[Records to process Boundary: Start]

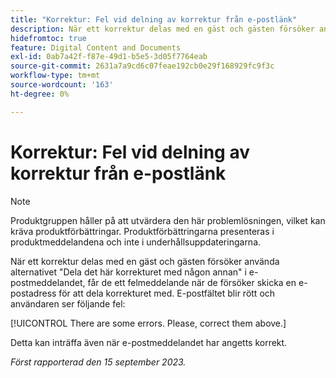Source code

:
 ```yaml
---
title: "Korrektur: Fel vid delning av korrektur från e-postlänk"
description: När ett korrektur delas med en gäst och gästen försöker använda alternativet Dela det här korrekturet med någon annan i e-postmeddelandet, får de ett felmeddelande när de försöker skicka en e-postadress för att dela korrekturet med. E-postfältet blir rött och användaren ser ett fel.
hidefromtoc: true
feature: Digital Content and Documents
exl-id: 0ab7a42f-f87e-49d1-b5e5-3d05f7764eab
source-git-commit: 2631a7a9cd6c07feae192cb0e29f168929fc9f3c
workflow-type: tm+mt
source-wordcount: '163'
ht-degree: 0%

---
```


# Korrektur: Fel vid delning av korrektur från e-postlänk

>[!NOTE]
>
>Produktgruppen håller på att utvärdera den här problemlösningen, vilket kan kräva produktförbättringar. Produktförbättringarna presenteras i produktmeddelandena och inte i underhållsuppdateringarna.

När ett korrektur delas med en gäst och gästen försöker använda alternativet &quot;Dela det här korrekturet med någon annan&quot; i e-postmeddelandet, får de ett felmeddelande när de försöker skicka en e-postadress för att dela korrekturet med. E-postfältet blir rött och användaren ser följande fel:

[!UICONTROL There are some errors. Please, correct them above.]

Detta kan inträffa även när e-postmeddelandet har angetts korrekt.

_Först rapporterad den 15 september 2023._
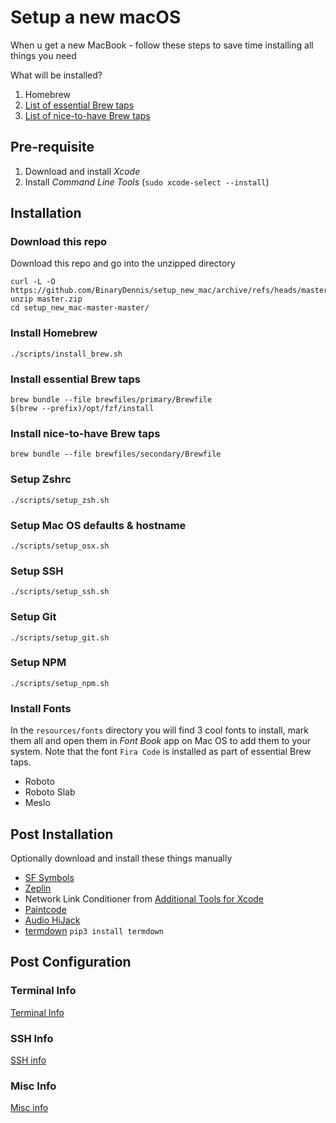 # Setup a new macOS

When u get a new MacBook - follow these steps to save time installing all things you need

What will be installed? 
1. Homebrew
2. [List of essential Brew taps](brewfiles/primary/Brewfile) 
3. [List of nice-to-have Brew taps](brewfiles/secondary/Brewfile)


## Pre-requisite 
1. Download and install _Xcode_
2. Install _Command Line Tools_ (`sudo xcode-select --install`)

## Installation

### Download this repo
Download this repo and go into the unzipped directory
```
curl -L -O https://github.com/BinaryDennis/setup_new_mac/archive/refs/heads/master.zip
unzip master.zip
cd setup_new_mac-master-master/
```

### Install Homebrew
```
./scripts/install_brew.sh
```

### Install essential Brew taps
```
brew bundle --file brewfiles/primary/Brewfile
$(brew --prefix)/opt/fzf/install
```

### Install nice-to-have Brew taps
```
brew bundle --file brewfiles/secondary/Brewfile
```

### Setup Zshrc
```
./scripts/setup_zsh.sh
```

### Setup Mac OS defaults & hostname
```
./scripts/setup_osx.sh
```

### Setup SSH 
```
./scripts/setup_ssh.sh
```

### Setup Git
```
./scripts/setup_git.sh
```

### Setup NPM
```
./scripts/setup_npm.sh
```

### Install Fonts
In the `resources/fonts` directory you will find 3 cool fonts to install, mark them all and open them in _Font Book_ app on Mac OS to add them to your system.
Note that the font `Fira Code` is installed as part of essential Brew taps.

- Roboto
- Roboto Slab
- Meslo
  

## Post Installation 
Optionally download and install these things manually
- [SF Symbols](https://developer.apple.com/sf-symbols/)
- [Zeplin](https://zpl.io/download-mac)
- Network Link Conditioner from [Additional Tools for Xcode](https://developer.apple.com/download/all/?q=additional)
- [Paintcode](https://www.paintcodeapp.com)
- [Audio HiJack](https://rogueamoeba.com/audiohijack/)
- [termdown](https://github.com/trehn/termdown) `pip3 install termdown`


## Post Configuration

### Terminal Info
[Terminal Info](readmes/terminal.md)

### SSH Info
[SSH info](readmes/ssh.md)

### Misc Info
[Misc info](readmes/misc.md)
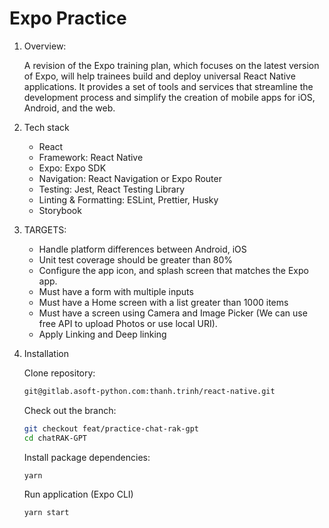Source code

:# Expo Practice

1. Overview:

   A revision of the Expo training plan, which focuses on the latest version of Expo, will help trainees build and deploy universal React Native applications. It provides a set of tools and services that streamline the development process and simplify the creation of mobile apps for iOS, Android, and the web.

2. Tech stack

   - React
   - Framework: React Native
   - Expo: Expo SDK
   - Navigation: React Navigation or Expo Router
   - Testing: Jest, React Testing Library
   - Linting & Formatting: ESLint, Prettier, Husky
   - Storybook

3. TARGETS:

   - Handle platform differences between Android, iOS
   - Unit test coverage should be greater than 80%
   - Configure the app icon, and splash screen that matches the Expo app.
   - Must have a form with multiple inputs
   - Must have a Home screen with a list greater than 1000 items
   - Must have a screen using Camera and Image Picker (We can use free API to upload Photos or use local URI).
   - Apply Linking and Deep linking

4. Installation

   Clone repository:

   ```bash
   git@gitlab.asoft-python.com:thanh.trinh/react-native.git
   ```

   Check out the branch:

   ```bash
   git checkout feat/practice-chat-rak-gpt
   cd chatRAK-GPT
   ```

   Install package dependencies:

   ```bash
   yarn
   ```

   Run application (Expo CLI)

   ```bash
   yarn start
   ```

[Records to process Boundary: End]

* **Exercise instructions**:
The copy you produce must match the entries above exactly, except that it has no pictures.

* **Output**:
Source code

:
 ```yaml
---
title: "Korrektur: Fel vid delning av korrektur från e-postlänk"
description: När ett korrektur delas med en gäst och gästen försöker använda alternativet Dela det här korrekturet med någon annan i e-postmeddelandet, får de ett felmeddelande när de försöker skicka en e-postadress för att dela korrekturet med. E-postfältet blir rött och användaren ser ett fel.
hidefromtoc: true
feature: Digital Content and Documents
exl-id: 0ab7a42f-f87e-49d1-b5e5-3d05f7764eab
source-git-commit: 2631a7a9cd6c07feae192cb0e29f168929fc9f3c
workflow-type: tm+mt
source-wordcount: '163'
ht-degree: 0%

---
```


# Korrektur: Fel vid delning av korrektur från e-postlänk

>[!NOTE]
>
>Produktgruppen håller på att utvärdera den här problemlösningen, vilket kan kräva produktförbättringar. Produktförbättringarna presenteras i produktmeddelandena och inte i underhållsuppdateringarna.

När ett korrektur delas med en gäst och gästen försöker använda alternativet &quot;Dela det här korrekturet med någon annan&quot; i e-postmeddelandet, får de ett felmeddelande när de försöker skicka en e-postadress för att dela korrekturet med. E-postfältet blir rött och användaren ser följande fel:

[!UICONTROL There are some errors. Please, correct them above.]

Detta kan inträffa även när e-postmeddelandet har angetts korrekt.

_Först rapporterad den 15 september 2023._
 # Setup a new macOS

When u get a new MacBook - follow these steps to save time installing all things you need

What will be installed? 
1. Homebrew
2. [List of essential Brew taps](brewfiles/primary/Brewfile) 
3. [List of nice-to-have Brew taps](brewfiles/secondary/Brewfile)


## Pre-requisite 
1. Download and install _Xcode_
2. Install _Command Line Tools_ (`sudo xcode-select --install`)

## Installation

### Download this repo
Download this repo and go into the unzipped directory
```
curl -L -O https://github.com/BinaryDennis/setup_new_mac/archive/refs/heads/master.zip
unzip master.zip
cd setup_new_mac-master-master/
```

### Install Homebrew
```
./scripts/install_brew.sh
```

### Install essential Brew taps
```
brew bundle --file brewfiles/primary/Brewfile
$(brew --prefix)/opt/fzf/install
```

### Install nice-to-have Brew taps
```
brew bundle --file brewfiles/secondary/Brewfile
```

### Setup Zshrc
```
./scripts/setup_zsh.sh
```

### Setup Mac OS defaults & hostname
```
./scripts/setup_osx.sh
```

### Setup SSH 
```
./scripts/setup_ssh.sh
```

### Setup Git
```
./scripts/setup_git.sh
```

### Setup NPM
```
./scripts/setup_npm.sh
```

### Install Fonts
In the `resources/fonts` directory you will find 3 cool fonts to install, mark them all and open them in _Font Book_ app on Mac OS to add them to your system.
Note that the font `Fira Code` is installed as part of essential Brew taps.

- Roboto
- Roboto Slab
- Meslo
  

## Post Installation 
Optionally download and install these things manually
- [SF Symbols](https://developer.apple.com/sf-symbols/)
- [Zeplin](https://zpl.io/download-mac)
- Network Link Conditioner from [Additional Tools for Xcode](https://developer.apple.com/download/all/?q=additional)
- [Paintcode](https://www.paintcodeapp.com)
- [Audio HiJack](https://rogueamoeba.com/audiohijack/)
- [termdown](https://github.com/trehn/termdown) `pip3 install termdown`


## Post Configuration

### Terminal Info
[Terminal Info](readmes/terminal.md)

### SSH Info
[SSH info](readmes/ssh.md)

### Misc Info
[Misc info](readmes/misc.md)
Source code

:# Expo Practice

1. Overview:

   A revision of the Expo training plan, which focuses on the latest version of Expo, will help trainees build and deploy universal React Native applications. It provides a set of tools and services that streamline the development process and simplify the creation of mobile apps for iOS, Android, and the web.

2. Tech stack

   - React
   - Framework: React Native
   - Expo: Expo SDK
   - Navigation: React Navigation or Expo Router
   - Testing: Jest, React Testing Library
   - Linting & Formatting: ESLint, Prettier, Husky
   - Storybook

3. TARGETS:

   - Handle platform differences between Android, iOS
   - Unit test coverage should be greater than 80%
   - Configure the app icon, and splash screen that matches the Expo app.
   - Must have a form with multiple inputs
   - Must have a Home screen with a list greater than 1000 items
   - Must have a screen using Camera and Image Picker (We can use free API to upload Photos or use local URI).
   - Apply Linking and Deep linking

4. Installation

   Clone repository:

   ```bash
   git@gitlab.asoft-python.com:thanh.trinh/react-native.git
   ```

   Check out the branch:

   ```bash
   git checkout feat/practice-chat-rak-gpt
   cd chatRAK-GPT
   ```

   Install package dependencies:

   ```bash
   yarn
   ```

   Run application (Expo CLI)

   ```bash
   yarn start
   ```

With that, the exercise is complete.